If you must take care that your opinions do not differ in the least from those of the person with whom you are talking, you might just as well be alone.

—Yoshida Kenko, c. 1330

What experience and history teach is this—that nations and governments have never learned anything from history or acted upon any lessons they might have drawn from it.

—Georg Wilhelm Friedrich Hegel, 1830

Envy is the basis of democracy.

—Bertrand Russell, 1930

A real leader is somebody who can help us overcome the limitations of our own individual laziness and selfishness and weakness and fear and get us to do better, harder things than we can get ourselves to do on our own.

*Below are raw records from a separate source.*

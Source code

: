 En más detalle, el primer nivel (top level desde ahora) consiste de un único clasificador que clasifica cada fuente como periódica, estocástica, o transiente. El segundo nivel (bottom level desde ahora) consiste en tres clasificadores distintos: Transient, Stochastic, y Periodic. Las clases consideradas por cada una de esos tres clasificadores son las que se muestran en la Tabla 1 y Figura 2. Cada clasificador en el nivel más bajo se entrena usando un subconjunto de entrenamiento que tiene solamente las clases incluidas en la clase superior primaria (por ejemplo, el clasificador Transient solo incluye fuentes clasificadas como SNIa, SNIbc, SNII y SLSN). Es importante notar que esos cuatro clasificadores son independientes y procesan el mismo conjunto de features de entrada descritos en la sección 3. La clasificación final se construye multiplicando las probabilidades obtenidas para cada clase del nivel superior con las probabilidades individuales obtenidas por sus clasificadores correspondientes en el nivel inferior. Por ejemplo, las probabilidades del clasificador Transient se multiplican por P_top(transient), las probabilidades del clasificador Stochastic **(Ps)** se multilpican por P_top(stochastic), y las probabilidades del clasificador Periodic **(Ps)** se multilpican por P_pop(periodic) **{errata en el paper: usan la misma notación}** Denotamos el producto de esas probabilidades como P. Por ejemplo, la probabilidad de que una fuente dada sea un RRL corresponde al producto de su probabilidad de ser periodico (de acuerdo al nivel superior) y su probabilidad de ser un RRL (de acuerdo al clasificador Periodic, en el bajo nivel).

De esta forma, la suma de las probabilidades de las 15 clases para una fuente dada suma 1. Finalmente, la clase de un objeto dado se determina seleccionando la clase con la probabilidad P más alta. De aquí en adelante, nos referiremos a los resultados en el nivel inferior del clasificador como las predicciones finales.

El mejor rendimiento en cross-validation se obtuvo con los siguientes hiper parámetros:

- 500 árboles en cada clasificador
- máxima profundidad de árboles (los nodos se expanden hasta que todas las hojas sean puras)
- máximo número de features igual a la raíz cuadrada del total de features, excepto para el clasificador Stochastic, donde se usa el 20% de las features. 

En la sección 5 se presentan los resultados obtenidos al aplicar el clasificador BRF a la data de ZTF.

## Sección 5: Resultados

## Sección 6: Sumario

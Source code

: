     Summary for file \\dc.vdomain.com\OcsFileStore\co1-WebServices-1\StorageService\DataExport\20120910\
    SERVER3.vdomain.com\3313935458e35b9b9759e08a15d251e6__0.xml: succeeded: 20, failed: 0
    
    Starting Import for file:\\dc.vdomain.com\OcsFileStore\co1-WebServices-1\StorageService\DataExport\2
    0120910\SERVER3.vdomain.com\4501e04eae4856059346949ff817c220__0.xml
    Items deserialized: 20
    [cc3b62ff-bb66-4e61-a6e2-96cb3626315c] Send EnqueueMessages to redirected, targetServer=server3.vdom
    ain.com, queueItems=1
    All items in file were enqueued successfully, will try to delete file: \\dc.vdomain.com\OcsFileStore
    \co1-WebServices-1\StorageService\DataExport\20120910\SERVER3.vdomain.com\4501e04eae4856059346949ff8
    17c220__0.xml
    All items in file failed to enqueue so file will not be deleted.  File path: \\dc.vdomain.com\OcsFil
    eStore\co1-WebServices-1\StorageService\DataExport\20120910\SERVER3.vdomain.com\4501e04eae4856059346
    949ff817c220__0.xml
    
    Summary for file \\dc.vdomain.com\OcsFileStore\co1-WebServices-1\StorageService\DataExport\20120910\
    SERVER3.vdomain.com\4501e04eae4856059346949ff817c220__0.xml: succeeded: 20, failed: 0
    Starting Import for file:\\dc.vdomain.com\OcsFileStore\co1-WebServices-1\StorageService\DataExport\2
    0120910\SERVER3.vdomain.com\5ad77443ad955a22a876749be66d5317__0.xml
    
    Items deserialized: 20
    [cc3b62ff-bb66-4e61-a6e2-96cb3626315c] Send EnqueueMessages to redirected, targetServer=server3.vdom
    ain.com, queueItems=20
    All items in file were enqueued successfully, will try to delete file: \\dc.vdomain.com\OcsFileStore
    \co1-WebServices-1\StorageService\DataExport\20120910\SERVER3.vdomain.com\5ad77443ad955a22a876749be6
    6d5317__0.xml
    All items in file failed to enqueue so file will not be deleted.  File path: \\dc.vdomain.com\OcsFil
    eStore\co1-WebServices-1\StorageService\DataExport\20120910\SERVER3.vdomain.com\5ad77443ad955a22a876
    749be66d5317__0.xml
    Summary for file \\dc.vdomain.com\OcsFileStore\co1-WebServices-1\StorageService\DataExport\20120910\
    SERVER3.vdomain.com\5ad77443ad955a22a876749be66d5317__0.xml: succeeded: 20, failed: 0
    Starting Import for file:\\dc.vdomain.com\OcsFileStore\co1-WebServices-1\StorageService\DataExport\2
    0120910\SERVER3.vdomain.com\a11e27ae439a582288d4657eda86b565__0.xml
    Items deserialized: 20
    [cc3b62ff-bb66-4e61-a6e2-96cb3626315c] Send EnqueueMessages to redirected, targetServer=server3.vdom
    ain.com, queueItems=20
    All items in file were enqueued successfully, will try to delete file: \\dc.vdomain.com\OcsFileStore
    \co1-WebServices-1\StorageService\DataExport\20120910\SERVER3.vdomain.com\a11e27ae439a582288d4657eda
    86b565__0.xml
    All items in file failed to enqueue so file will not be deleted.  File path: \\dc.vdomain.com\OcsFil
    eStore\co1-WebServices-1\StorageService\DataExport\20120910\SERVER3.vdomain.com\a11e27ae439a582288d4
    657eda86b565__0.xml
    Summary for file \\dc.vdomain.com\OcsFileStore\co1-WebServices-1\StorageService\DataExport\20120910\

—David Foster Wallace, 2000

It is a certain sign of a wise government and proceeding, when it can hold men’s hearts by hopes, when it cannot by satisfaction.

—Francis Bacon, 1625

Every country has the government it deserves.

—Joseph de Maistre, 1811

The poor have sometimes objected to being governed badly; the rich have always objected to being governed at all.

—G.K. Chesterton, 1908

Do that which consists in taking no action, and order will prevail.

—Laozi, c. 500 BC

The more corrupt the republic, the more numerous the laws.

—Tacitus, c. 117

Why has the government been instituted at all? Because the passions of men will not conform to the dictates of reason and justice without constraint.

—Alexander Hamilton, 1787

I work for a government I despise for ends I think criminal.

—John Maynard Keynes, 1917

I am invariably of the politics of the people at whose table I sit, or beneath whose roof I sleep.

—George Borrow, 1843

A government which robs Peter to pay Paul can always count on the support of Paul.